Preparing for birth is a unique time in a woman's life. Many women spend their lives looking outward, seeking to serve others. But in labor and birth a woman has the opportunity to be at the center for a brief moment, and to have those around her serve her, listen to her, and help her in any way they can.
Occasionally, however, those close to a birthing woman use it as an opportunity to fill their own needs or express their own fears to the mother or those closest to her. While it may seem obvious to most, dumping our own emotional baggage on a pregnant or birthing woman is actually inappropriate. Sadly, there are many who have missed the boat on this particular subject.

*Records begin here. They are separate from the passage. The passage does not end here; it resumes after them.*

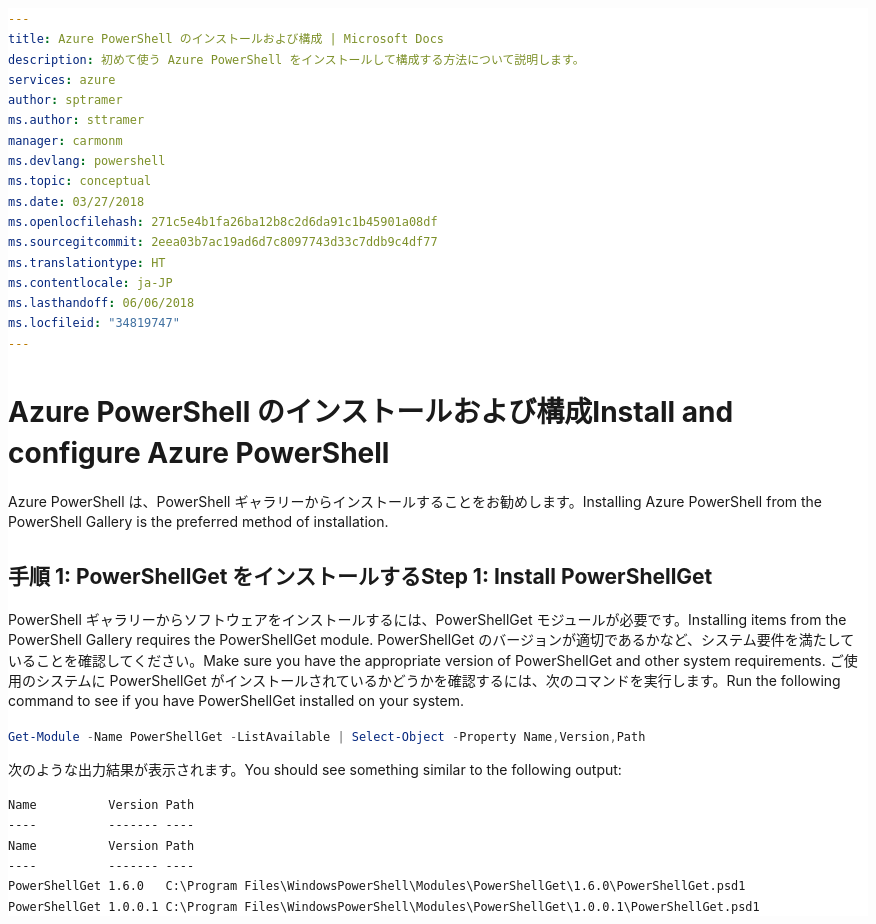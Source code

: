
 ```yaml
---
title: Azure PowerShell のインストールおよび構成 | Microsoft Docs
description: 初めて使う Azure PowerShell をインストールして構成する方法について説明します。
services: azure
author: sptramer
ms.author: sttramer
manager: carmonm
ms.devlang: powershell
ms.topic: conceptual
ms.date: 03/27/2018
ms.openlocfilehash: 271c5e4b1fa26ba12b8c2d6da91c1b45901a08df
ms.sourcegitcommit: 2eea03b7ac19ad6d7c8097743d33c7ddb9c4df77
ms.translationtype: HT
ms.contentlocale: ja-JP
ms.lasthandoff: 06/06/2018
ms.locfileid: "34819747"
---
```

# <a name="install-and-configure-azure-powershell"></a><span data-ttu-id="3585e-103">Azure PowerShell のインストールおよび構成</span><span class="sxs-lookup"><span data-stu-id="3585e-103">Install and configure Azure PowerShell</span></span>

<span data-ttu-id="3585e-104">Azure PowerShell は、PowerShell ギャラリーからインストールすることをお勧めします。</span><span class="sxs-lookup"><span data-stu-id="3585e-104">Installing Azure PowerShell from the PowerShell Gallery is the preferred method of installation.</span></span>

## <a name="step-1-install-powershellget"></a><span data-ttu-id="3585e-105">手順 1: PowerShellGet をインストールする</span><span class="sxs-lookup"><span data-stu-id="3585e-105">Step 1: Install PowerShellGet</span></span>

<span data-ttu-id="3585e-106">PowerShell ギャラリーからソフトウェアをインストールするには、PowerShellGet モジュールが必要です。</span><span class="sxs-lookup"><span data-stu-id="3585e-106">Installing items from the PowerShell Gallery requires the PowerShellGet module.</span></span> <span data-ttu-id="3585e-107">PowerShellGet のバージョンが適切であるかなど、システム要件を満たしていることを確認してください。</span><span class="sxs-lookup"><span data-stu-id="3585e-107">Make sure you have the appropriate version of PowerShellGet and other system requirements.</span></span> <span data-ttu-id="3585e-108">ご使用のシステムに PowerShellGet がインストールされているかどうかを確認するには、次のコマンドを実行します。</span><span class="sxs-lookup"><span data-stu-id="3585e-108">Run the following command to see if you have PowerShellGet installed on your system.</span></span>

```powershell
Get-Module -Name PowerShellGet -ListAvailable | Select-Object -Property Name,Version,Path
```

<span data-ttu-id="3585e-109">次のような出力結果が表示されます。</span><span class="sxs-lookup"><span data-stu-id="3585e-109">You should see something similar to the following output:</span></span>

```Output
Name          Version Path
----          ------- ----
Name          Version Path
----          ------- ----
PowerShellGet 1.6.0   C:\Program Files\WindowsPowerShell\Modules\PowerShellGet\1.6.0\PowerShellGet.psd1
PowerShellGet 1.0.0.1 C:\Program Files\WindowsPowerShell\Modules\PowerShellGet\1.0.0.1\PowerShellGet.psd1
```
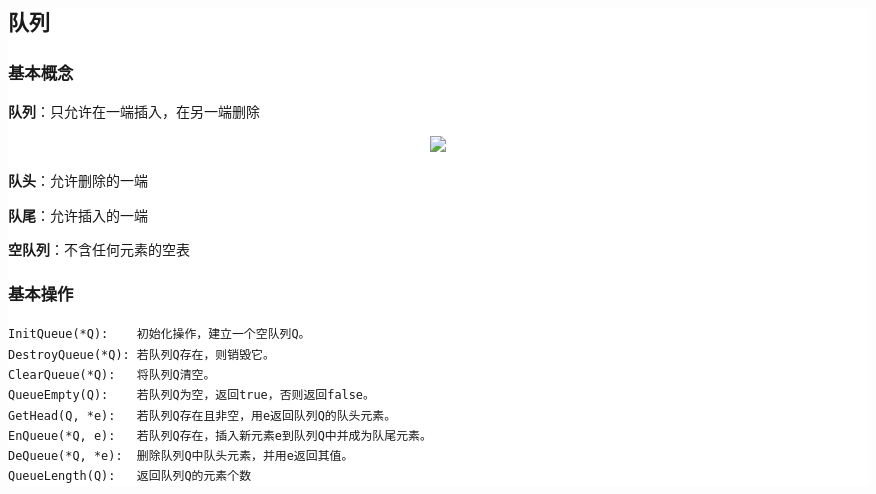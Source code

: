## 队列

### 基本概念

**队列**：只允许在一端插入，在另一端删除

<center><img src="https://djm-1317856319.cos.ap-shanghai.myqcloud.com/djm-1317856319/4-10-1.jpg" height=100 /></center>

**队头**：允许删除的一端

**队尾**：允许插入的一端

**空队列**：不含任何元素的空表

```

```

### 基本操作

```
InitQueue(*Q):    初始化操作，建立一个空队列Q。
DestroyQueue(*Q): 若队列Q存在，则销毁它。
ClearQueue(*Q):   将队列Q清空。
QueueEmpty(Q):    若队列Q为空，返回true，否则返回false。
GetHead(Q, *e):   若队列Q存在且非空，用e返回队列Q的队头元素。
EnQueue(*Q, e):   若队列Q存在，插入新元素e到队列Q中并成为队尾元素。
DeQueue(*Q, *e):  删除队列Q中队头元素，并用e返回其值。
QueueLength(Q):   返回队列Q的元素个数
```
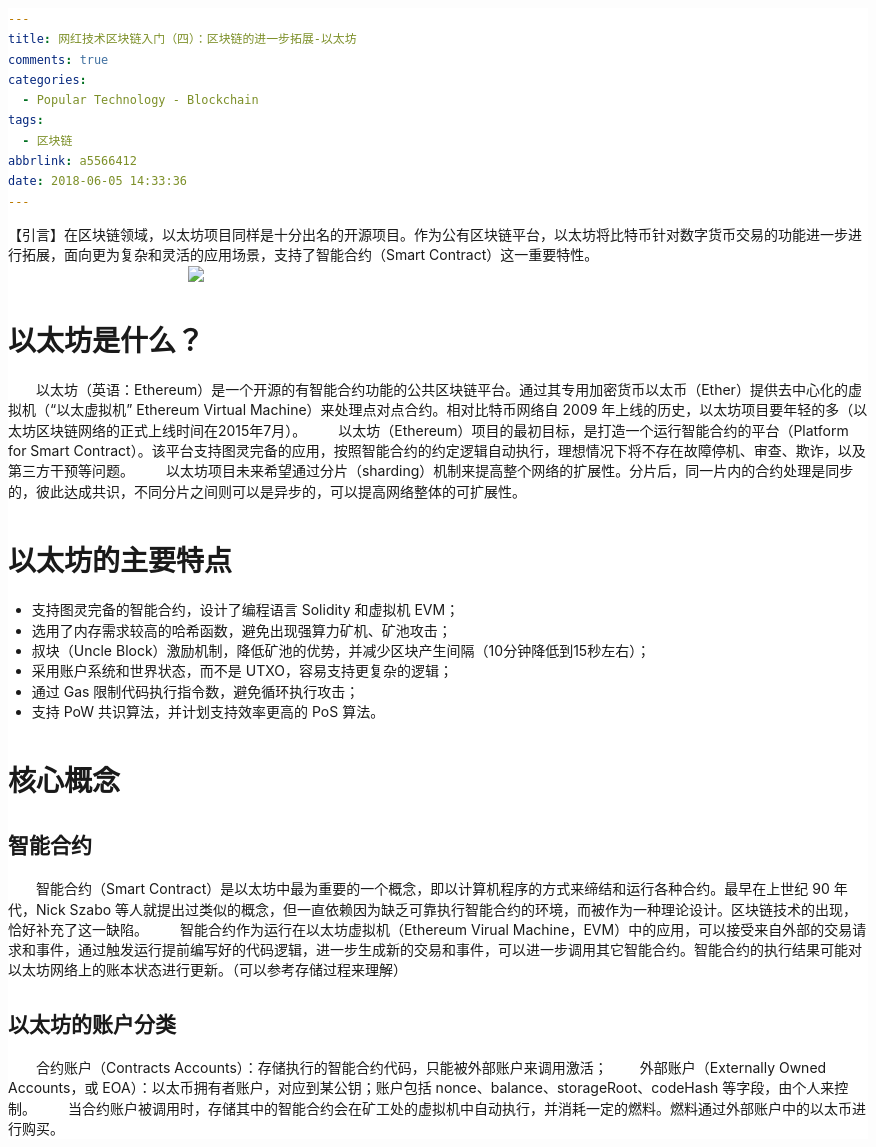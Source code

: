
 ```yaml
---
title: 网红技术区块链入门（四）：区块链的进一步拓展-以太坊
comments: true
categories:
  - Popular Technology - Blockchain
tags:
  - 区块链
abbrlink: a5566412
date: 2018-06-05 14:33:36
---
```

【引言】在区块链领域，以太坊项目同样是十分出名的开源项目。作为公有区块链平台，以太坊将比特币针对数字货币交易的功能进一步进行拓展，面向更为复杂和灵活的应用场景，支持了智能合约（Smart Contract）这一重要特性。
<img style="clear: both;display: block;margin:auto;" src="/img/2018-06-05-12.jpg" width="500">


# 以太坊是什么？
&emsp;&emsp;以太坊（英语：Ethereum）是一个开源的有智能合约功能的公共区块链平台。通过其专用加密货币以太币（Ether）提供去中心化的虚拟机（“以太虚拟机” Ethereum Virtual Machine）来处理点对点合约。相对比特币网络自 2009 年上线的历史，以太坊项目要年轻的多（以太坊区块链网络的正式上线时间在2015年7月）。
&emsp;&emsp;以太坊（Ethereum）项目的最初目标，是打造一个运行智能合约的平台（Platform for Smart Contract）。该平台支持图灵完备的应用，按照智能合约的约定逻辑自动执行，理想情况下将不存在故障停机、审查、欺诈，以及第三方干预等问题。
&emsp;&emsp;以太坊项目未来希望通过分片（sharding）机制来提高整个网络的扩展性。分片后，同一片内的合约处理是同步的，彼此达成共识，不同分片之间则可以是异步的，可以提高网络整体的可扩展性。

# 以太坊的主要特点
+ 支持图灵完备的智能合约，设计了编程语言 Solidity 和虚拟机 EVM；
+ 选用了内存需求较高的哈希函数，避免出现强算力矿机、矿池攻击；
+ 叔块（Uncle Block）激励机制，降低矿池的优势，并减少区块产生间隔（10分钟降低到15秒左右）；
+ 采用账户系统和世界状态，而不是 UTXO，容易支持更复杂的逻辑；
+ 通过 Gas 限制代码执行指令数，避免循环执行攻击；
+ 支持 PoW 共识算法，并计划支持效率更高的 PoS 算法。

# 核心概念

## 智能合约
&emsp;&emsp;智能合约（Smart Contract）是以太坊中最为重要的一个概念，即以计算机程序的方式来缔结和运行各种合约。最早在上世纪 90 年代，Nick Szabo 等人就提出过类似的概念，但一直依赖因为缺乏可靠执行智能合约的环境，而被作为一种理论设计。区块链技术的出现，恰好补充了这一缺陷。
&emsp;&emsp;智能合约作为运行在以太坊虚拟机（Ethereum Virual Machine，EVM）中的应用，可以接受来自外部的交易请求和事件，通过触发运行提前编写好的代码逻辑，进一步生成新的交易和事件，可以进一步调用其它智能合约。智能合约的执行结果可能对以太坊网络上的账本状态进行更新。（可以参考存储过程来理解）

## 以太坊的账户分类
&emsp;&emsp;合约账户（Contracts Accounts）：存储执行的智能合约代码，只能被外部账户来调用激活；
&emsp;&emsp;外部账户（Externally Owned Accounts，或 EOA）：以太币拥有者账户，对应到某公钥；账户包括 nonce、balance、storageRoot、codeHash 等字段，由个人来控制。
&emsp;&emsp;当合约账户被调用时，存储其中的智能合约会在矿工处的虚拟机中自动执行，并消耗一定的燃料。燃料通过外部账户中的以太币进行购买。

How many birthing women are surrounded by people (including family) at their birth that they didn't even want present? How many pregnant women must listen to the horror stories of others simply because they have a round belly and are, obviously, expecting? Birth, however, is not about making those that surround a woman happy and comfortable. A great birth team seeks to make the mother and her closest loved ones happy and supported so that they and the baby can have the best experience possible both physically and emotionally.
The Goldman and Silk “Ring Theory,” as discussed in this LA Times article, explains the idea that during times of extreme stress (such as turmoil or illness) the person most affected or at the “center” has the privilege of receiving emotional support, and the ability to “dump” outward. That is, the person at the center can ask for help, and the people outside can offer.
The idea that “support goes in, needs expressed go out” doesn't just apply to illness; it works beautifully in labor, too.
When a woman is in labor she should be at the center of the circle, the center of attention, and the person who is focused on. She can request anything from those around her. Support should always flow towards the center from the outer circles, and requests should flow outward. For example, random strangers should not act as though the birth is theirs or that their needs are more important than those of the laboring mother. The mother should not have to support her partner, doula, or family. When the focus
of support stays on the mother, the entire labor goes better and she feels safe and secure.
Remember this simple rule of birth etiquette when attending a birth. Remember, also, that very soon that laboring woman will be a mother and all of her attention will be focused outward on her precious child. We can focus our love and support on her for a few hours to help ensure that both mom and baby receive the best start possible.